Navigating the Mid-Twenties Dating Maze

 
 

Dating in your mid-twenties sort of feels like trying to solve a Rubik's Cube blindfolded. You think you've got one side sorted, and suddenly, everything's a mess again. It's a journey where embarrassment is the co-pilot, enthusiasm is the fuel, and the occasional awkward silence is the pothole you never saw coming. 

Though the occasional meet-cutes still exist, let’s be real—it's a digital jungle out there, and swiping left or right feels like trying to make sense of a foreign language:

  • 32, but not looking for anything serious

  • 27, but in an ethically non-monogamous relationship

  • 25, looking for something short-term but maybe long-term.

Decoding these mysteries is a skill they didn't teach in school, and frankly, I’m not sure if I ever want to learn.
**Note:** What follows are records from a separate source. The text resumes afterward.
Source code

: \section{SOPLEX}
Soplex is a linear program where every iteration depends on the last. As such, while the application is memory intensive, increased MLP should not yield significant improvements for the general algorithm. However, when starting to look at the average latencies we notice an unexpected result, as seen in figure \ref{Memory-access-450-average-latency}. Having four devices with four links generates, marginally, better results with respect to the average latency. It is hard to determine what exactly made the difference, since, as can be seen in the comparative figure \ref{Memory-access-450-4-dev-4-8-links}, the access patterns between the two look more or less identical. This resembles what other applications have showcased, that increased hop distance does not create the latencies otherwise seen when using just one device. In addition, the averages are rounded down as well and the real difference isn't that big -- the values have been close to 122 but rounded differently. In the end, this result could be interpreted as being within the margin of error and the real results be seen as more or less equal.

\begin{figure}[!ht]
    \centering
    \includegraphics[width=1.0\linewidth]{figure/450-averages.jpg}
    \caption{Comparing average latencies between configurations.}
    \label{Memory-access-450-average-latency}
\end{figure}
Even when you do hit it off with someone you like, there's still the endless loop of overthinking—which yes, has always existed in both romantic and non-romantic situations, but it feels even more heightened now. 
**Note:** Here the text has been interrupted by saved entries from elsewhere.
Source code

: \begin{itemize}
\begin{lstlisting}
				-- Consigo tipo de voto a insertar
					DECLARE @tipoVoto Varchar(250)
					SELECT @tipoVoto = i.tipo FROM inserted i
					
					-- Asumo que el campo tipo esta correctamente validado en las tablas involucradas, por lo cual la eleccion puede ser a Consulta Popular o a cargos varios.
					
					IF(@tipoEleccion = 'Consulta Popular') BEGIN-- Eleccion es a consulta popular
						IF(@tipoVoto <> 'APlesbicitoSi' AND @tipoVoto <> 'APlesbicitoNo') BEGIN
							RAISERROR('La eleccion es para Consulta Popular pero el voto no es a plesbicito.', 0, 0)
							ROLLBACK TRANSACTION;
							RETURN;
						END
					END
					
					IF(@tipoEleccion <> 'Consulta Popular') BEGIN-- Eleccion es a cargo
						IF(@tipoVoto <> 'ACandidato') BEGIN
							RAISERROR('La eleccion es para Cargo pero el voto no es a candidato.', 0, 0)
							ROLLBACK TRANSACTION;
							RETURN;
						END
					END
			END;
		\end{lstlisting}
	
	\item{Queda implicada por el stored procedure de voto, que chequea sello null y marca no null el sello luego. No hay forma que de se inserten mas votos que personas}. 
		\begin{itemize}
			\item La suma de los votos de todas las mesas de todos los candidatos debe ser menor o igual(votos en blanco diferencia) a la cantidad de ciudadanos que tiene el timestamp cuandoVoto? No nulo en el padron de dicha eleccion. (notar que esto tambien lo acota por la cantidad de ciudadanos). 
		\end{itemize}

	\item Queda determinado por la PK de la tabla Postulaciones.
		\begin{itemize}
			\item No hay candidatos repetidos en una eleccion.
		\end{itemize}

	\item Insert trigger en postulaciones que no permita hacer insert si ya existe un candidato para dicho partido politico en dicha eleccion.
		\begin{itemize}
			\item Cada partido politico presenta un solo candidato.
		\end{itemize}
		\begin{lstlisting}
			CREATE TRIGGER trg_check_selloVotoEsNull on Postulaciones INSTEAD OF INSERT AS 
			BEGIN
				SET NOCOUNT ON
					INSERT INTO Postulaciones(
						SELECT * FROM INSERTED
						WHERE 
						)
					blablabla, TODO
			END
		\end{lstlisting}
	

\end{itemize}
Did I say something weird? Should I have shared that thing about my ex? Did I laugh too loudly? Am I wearing too much perfume? Should I have slept with them so soon? Am I even a good kisser?
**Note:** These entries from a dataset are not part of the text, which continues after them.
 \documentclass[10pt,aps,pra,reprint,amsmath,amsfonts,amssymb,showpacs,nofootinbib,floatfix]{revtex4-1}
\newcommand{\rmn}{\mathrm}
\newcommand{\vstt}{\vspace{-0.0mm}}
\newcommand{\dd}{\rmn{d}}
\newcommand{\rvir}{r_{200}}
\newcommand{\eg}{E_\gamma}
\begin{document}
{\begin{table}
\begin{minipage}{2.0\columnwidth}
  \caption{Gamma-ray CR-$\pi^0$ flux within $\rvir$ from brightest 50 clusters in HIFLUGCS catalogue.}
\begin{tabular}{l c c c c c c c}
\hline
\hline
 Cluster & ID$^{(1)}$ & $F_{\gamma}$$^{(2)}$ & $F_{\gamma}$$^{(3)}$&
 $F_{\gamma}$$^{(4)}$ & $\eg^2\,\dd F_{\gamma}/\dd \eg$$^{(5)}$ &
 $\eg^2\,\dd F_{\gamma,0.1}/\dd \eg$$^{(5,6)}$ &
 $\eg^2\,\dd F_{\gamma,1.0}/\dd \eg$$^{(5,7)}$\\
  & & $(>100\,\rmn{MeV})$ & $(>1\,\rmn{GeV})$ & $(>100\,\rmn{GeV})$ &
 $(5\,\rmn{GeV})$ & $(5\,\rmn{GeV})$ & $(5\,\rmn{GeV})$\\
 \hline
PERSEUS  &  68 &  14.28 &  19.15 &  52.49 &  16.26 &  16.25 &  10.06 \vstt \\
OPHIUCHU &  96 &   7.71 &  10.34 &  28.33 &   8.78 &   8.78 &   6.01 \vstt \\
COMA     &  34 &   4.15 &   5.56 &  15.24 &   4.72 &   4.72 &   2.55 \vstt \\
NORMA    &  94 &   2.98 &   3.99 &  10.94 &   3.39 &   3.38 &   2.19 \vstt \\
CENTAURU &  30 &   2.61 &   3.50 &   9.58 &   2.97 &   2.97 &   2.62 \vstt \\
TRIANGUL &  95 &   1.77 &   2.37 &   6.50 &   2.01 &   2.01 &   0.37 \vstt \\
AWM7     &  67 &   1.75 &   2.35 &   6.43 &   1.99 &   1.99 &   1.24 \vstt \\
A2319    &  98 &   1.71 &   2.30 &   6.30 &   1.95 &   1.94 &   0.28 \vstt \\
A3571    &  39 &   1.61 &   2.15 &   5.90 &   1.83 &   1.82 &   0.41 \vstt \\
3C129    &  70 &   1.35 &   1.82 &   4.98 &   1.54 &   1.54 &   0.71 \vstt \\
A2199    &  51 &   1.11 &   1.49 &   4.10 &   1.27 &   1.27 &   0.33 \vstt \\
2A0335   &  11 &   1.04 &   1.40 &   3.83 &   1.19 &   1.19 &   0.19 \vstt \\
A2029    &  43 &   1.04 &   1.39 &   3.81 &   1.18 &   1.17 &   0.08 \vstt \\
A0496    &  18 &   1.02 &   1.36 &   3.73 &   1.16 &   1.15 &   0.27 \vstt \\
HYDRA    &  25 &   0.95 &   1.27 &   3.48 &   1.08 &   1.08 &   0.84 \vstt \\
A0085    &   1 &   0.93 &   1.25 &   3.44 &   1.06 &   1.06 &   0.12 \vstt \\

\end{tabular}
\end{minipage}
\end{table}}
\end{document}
Suddenly, every interaction turns into a self-audit, and you're left wondering if you're just better off solo. But in this—what feels like—endless spiral, there’s always a strange crack in the clouds that comes about ever-so-often as a reminder of sorts. Yes, it feels like we’re at the end of days, but this time, at this age, has historically always been a fucking shit show. 

No one really knows where they’ll be a year from now, there’s that couple you have no clue how they’re keeping themselves alive who just got engaged, and you just ate grapes and popcorn for dinner, bon appetite!

If you talk to a parent or anyone, like, 5ish years older than you, you’ll hear them say something along the lines of:

Welcome to the era of self-discovery!!!! 

But I’ve never fully understood what this meant, because hasn’t every moment, every year, every day, been a time of self-discovery? 

When I was 8 I realized I hated beets, at 16 I discovered my love for punk, and at 22 I came to terms with the fact that I’m waaaaay more sensitive than I let on. Though I guess, I’m still…discovering.

If you’re in this same boat, use this time to get up close and personal with the true meaning of being alone, explore your preferences, and realize that every fuck up or awkward encounter becomes a story that you’ll eventually get to share with some other 20-something as a sprinkle of wisdom a decade down the line.

Though there probably won’t be a fairy-tale ending or a miraculous "aha!" moment during this time, so allow this to serve as a collective nod that none of us really have it all figured out, and chances are, things will likely fall into place eventually. Right?